Sostando questa mattina a San Damiano, e poi nella Basilica di Santa Chiara, dove si conserva il Crocifisso originale che parlò a Francesco, ho fissato anch’io i miei occhi in quegli occhi di Cristo. È l’immagine del Cristo Crocifisso-Risorto, vita della Chiesa, che parla anche in noi se siamo attenti, come duemila anni fa parlò ai suoi apostoli e ottocento anni fa parlò a Francesco. La Chiesa vive continuamente di questo incontro.
Sì, cari giovani: lasciamoci incontrare da Cristo! Fidiamoci di Lui, ascoltiamo la sua Parola. (...) Ad Assisi si viene per apprendere da san Francesco il segreto per riconoscere Gesù Cristo e fare esperienza di Lui. (...)
Proprio perché di Cristo, Francesco è anche uomo della Chiesa. Dal Crocifisso di San Damiano aveva avuto l’indicazione di riparare la casa di Cristo, che è appunto la Chiesa. (...) Noi tutti siamo chiamati a riparare in ogni generazione di nuovo la casa di Cristo, la Chiesa. (...) E come sappiamo, ci sono tanti modi di riparare, di edificare, di costruire la casa di Dio, la Chiesa. Si edifica poi attraverso le più diverse vocazioni, da quella laicale e familiare, alla vita di speciale consacrazione, alla vocazione sacerdotale. (...) Se il Signore dovesse chiamare qualcuno di voi a questo grande ministero, come anche a qualche forma di vita consacrata, non esitate a dire il vostro sì. Sì non è facile, ma è bello essere ministri del Signore, è bello spendere la vita per Lui! (...)

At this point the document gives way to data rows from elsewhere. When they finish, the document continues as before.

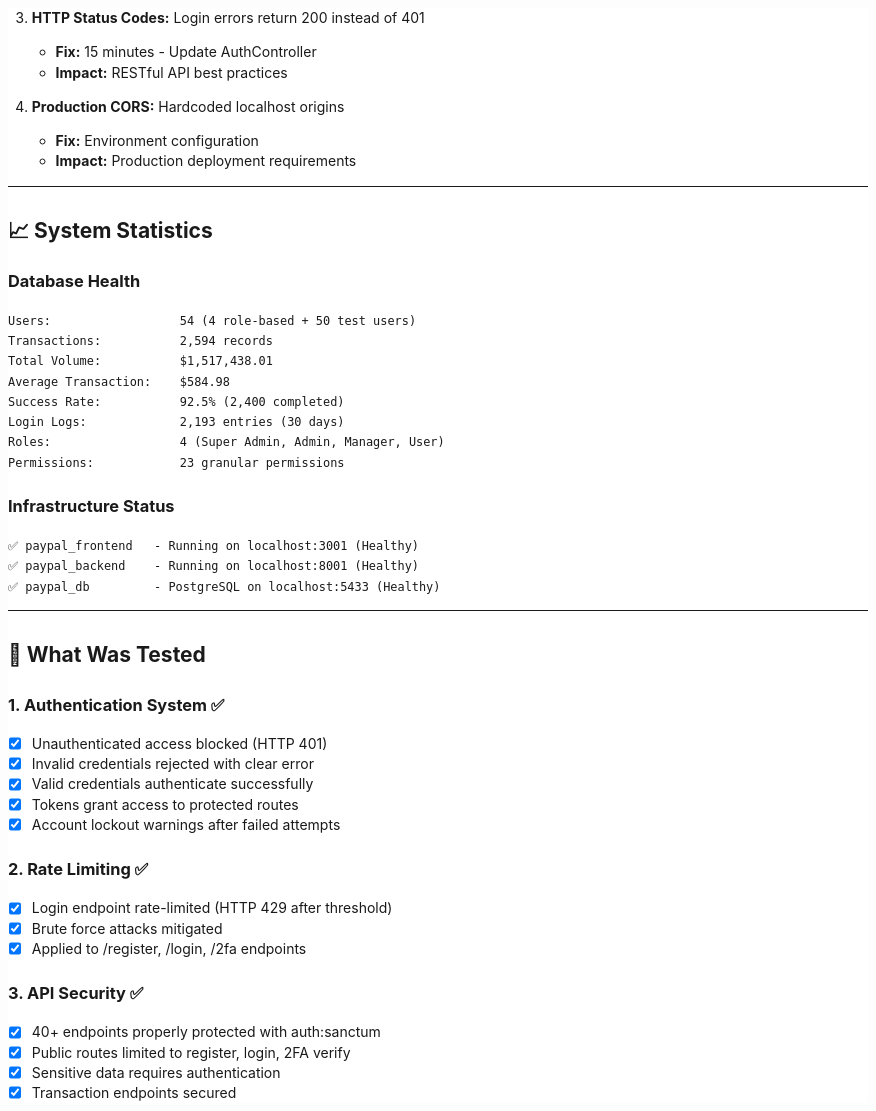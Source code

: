 3. **HTTP Status Codes:** Login errors return 200 instead of 401
   - **Fix:** 15 minutes - Update AuthController
   - **Impact:** RESTful API best practices

4. **Production CORS:** Hardcoded localhost origins
   - **Fix:** Environment configuration
   - **Impact:** Production deployment requirements

---

## 📈 System Statistics

### Database Health
```
Users:                  54 (4 role-based + 50 test users)
Transactions:           2,594 records
Total Volume:           $1,517,438.01
Average Transaction:    $584.98
Success Rate:           92.5% (2,400 completed)
Login Logs:             2,193 entries (30 days)
Roles:                  4 (Super Admin, Admin, Manager, User)
Permissions:            23 granular permissions
```

### Infrastructure Status
```
✅ paypal_frontend   - Running on localhost:3001 (Healthy)
✅ paypal_backend    - Running on localhost:8001 (Healthy)
✅ paypal_db         - PostgreSQL on localhost:5433 (Healthy)
```

---

## 🧪 What Was Tested

### 1. Authentication System ✅
- [x] Unauthenticated access blocked (HTTP 401)
- [x] Invalid credentials rejected with clear error
- [x] Valid credentials authenticate successfully
- [x] Tokens grant access to protected routes
- [x] Account lockout warnings after failed attempts

### 2. Rate Limiting ✅
- [x] Login endpoint rate-limited (HTTP 429 after threshold)
- [x] Brute force attacks mitigated
- [x] Applied to /register, /login, /2fa endpoints

### 3. API Security ✅
- [x] 40+ endpoints properly protected with auth:sanctum
- [x] Public routes limited to register, login, 2FA verify
- [x] Sensitive data requires authentication
- [x] Transaction endpoints secured
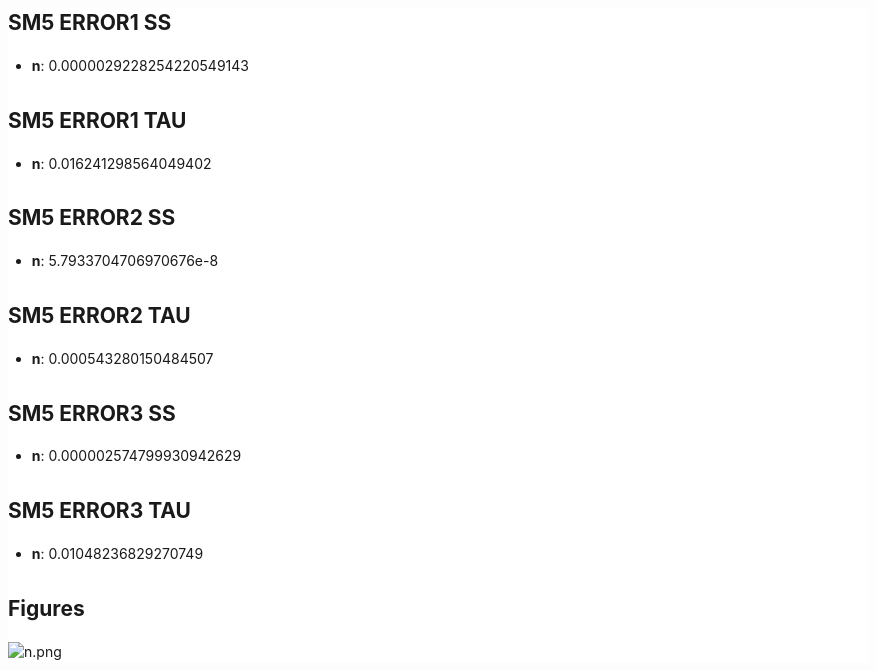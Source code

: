 ## SM5 ERROR1 SS

- **n**: 0.0000029228254220549143

## SM5 ERROR1 TAU

- **n**: 0.016241298564049402

## SM5 ERROR2 SS

- **n**: 5.7933704706970676e-8

## SM5 ERROR2 TAU

- **n**: 0.000543280150484507

## SM5 ERROR3 SS

- **n**: 0.000002574799930942629

## SM5 ERROR3 TAU

- **n**: 0.01048236829270749

## Figures

![n.png](images/n.png)
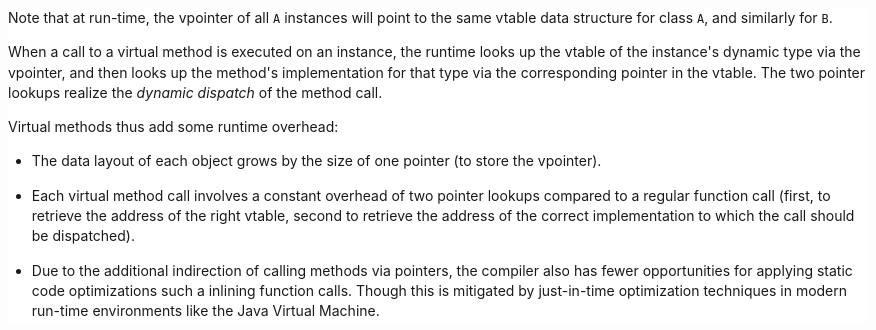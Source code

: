Note that at run-time, the vpointer of all `A` instances will point to
the same vtable data structure for class `A`, and similarly for `B`.

When a call to a virtual method is executed on an instance, the
runtime looks up the vtable of the instance's dynamic type via the
vpointer, and then looks up the method's implementation for that type
via the corresponding pointer in the vtable. The two pointer lookups
realize the *dynamic dispatch* of the method call.

Virtual methods thus add some runtime overhead:

* The data layout of each object grows by the size of one pointer (to
  store the vpointer).

* Each virtual method call involves a constant overhead of two pointer
  lookups compared to a regular function call (first, to retrieve the
  address of the right vtable, second to retrieve the address of the
  correct implementation to which the call should be dispatched).

* Due to the additional indirection of calling methods via pointers,
  the compiler also has fewer opportunities for applying static code
  optimizations such a inlining function calls. Though this is
  mitigated by just-in-time optimization techniques in modern
  run-time environments like the Java Virtual Machine.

Sono felice, carissimi giovani, di essere qui, sulla scia dei miei predecessori, e in particolare dell’amico, dell’amato Papa Giovanni Paolo II. (...)
Se oggi il dialogo interreligioso, specialmente dopo il Concilio Vaticano II, è diventato patrimonio comune e irrinunciabile della sensibilità cristiana, Francesco può aiutarci a dialogare autenticamente, senza cadere in un atteggiamento di indifferenza nei confronti della verità o nell’attenuazione del nostro annuncio cristiano. Il suo essere uomo di pace, di tolleranza, di dialogo, nasce sempre dall’esperienza di Dio-Amore. (...)
Cari giovani, è tempo di giovani che, come Francesco, facciano sul serio e sappiano entrare in un rapporto personale con Gesù. È tempo di guardare alla storia di questo terzo millennio da poco iniziato come a una storia che ha più che mai bisogno di essere lievitata dal Vangelo. Faccio ancora una volta mio l’invito che il mio amato Predecessore, Giovanni Paolo II, amava sempre rivolgere, specialmente ai giovani: "Aprite le porte a Cristo". Apritele come fece Francesco, senza paura, senza calcoli, senza misura. Siate, cari giovani, la mia gioia, come lo siete stati di Giovanni Paolo II. Da questa Basilica dedicata a Santa Maria degli Angeli vi do appuntamento alla Santa Casa di Loreto, ai primi di settembre, per l’Agorà dei giovani italiani.